**Stored data**.
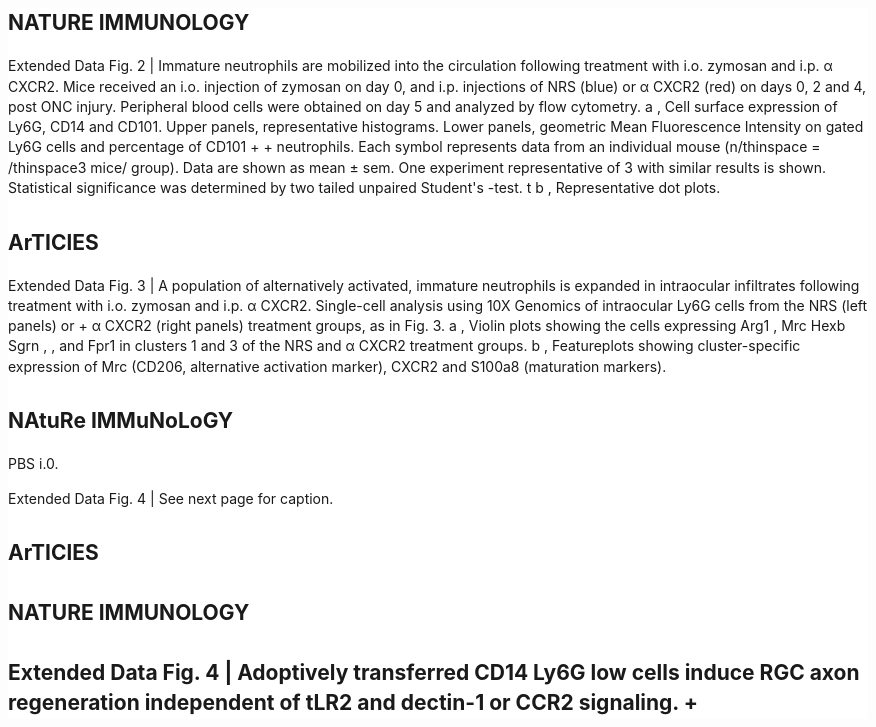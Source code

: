 ## NATURE IMMUNOLOGY

Extended Data Fig. 2 | Immature neutrophils are mobilized into the circulation following treatment with i.o. zymosan and i.p. α CXCR2. Mice received an i.o. injection of zymosan on day 0, and i.p. injections of NRS (blue) or α CXCR2 (red) on days 0, 2 and 4, post ONC injury. Peripheral blood cells were obtained on day 5 and analyzed by flow cytometry. a , Cell surface expression of Ly6G, CD14 and CD101. Upper panels, representative histograms. Lower panels, geometric Mean Fluorescence Intensity on gated Ly6G  cells and percentage of CD101 + + neutrophils. Each symbol represents data from an individual mouse (n/thinspace = /thinspace3 mice/ group). Data are shown as mean ± sem. One experiment representative of 3 with similar results is shown. Statistical significance was determined by two tailed unpaired Student's  -test. t b , Representative dot plots.



## ArTIClES

Extended Data Fig. 3 | A population of alternatively activated, immature neutrophils is expanded in intraocular infiltrates following treatment with i.o. zymosan and i.p. α CXCR2. Single-cell analysis using 10X Genomics of intraocular Ly6G  cells from the NRS (left panels) or + α CXCR2 (right panels) treatment groups, as in Fig. 3. a , Violin plots showing the cells expressing Arg1 , Mrc Hexb Sgrn , , and Fpr1 in clusters 1 and 3 of the NRS and α CXCR2 treatment groups. b , Featureplots showing cluster-specific expression of Mrc (CD206, alternative activation marker), CXCR2 and S100a8 (maturation markers).



## NAtuRe IMMuNoLoGY















PBS i.0.









Extended Data Fig. 4 | See next page for caption.



## ArTIClES

## NATURE IMMUNOLOGY

## Extended Data Fig. 4 | Adoptively transferred CD14 Ly6G low  cells induce RGC axon regeneration independent of tLR2 and dectin-1 or CCR2 signaling. +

**Requirement**. Start at the line containing "Extended Data Fig. 4 | See" and return each line up to and including the last line of the material.

**Answer for this exercise**.
Extended Data Fig. 4 | See next page for caption.



## ArTIClES

## NATURE IMMUNOLOGY

## Extended Data Fig. 4 | Adoptively transferred CD14 Ly6G low  cells induce RGC axon regeneration independent of tLR2 and dectin-1 or CCR2 signaling. +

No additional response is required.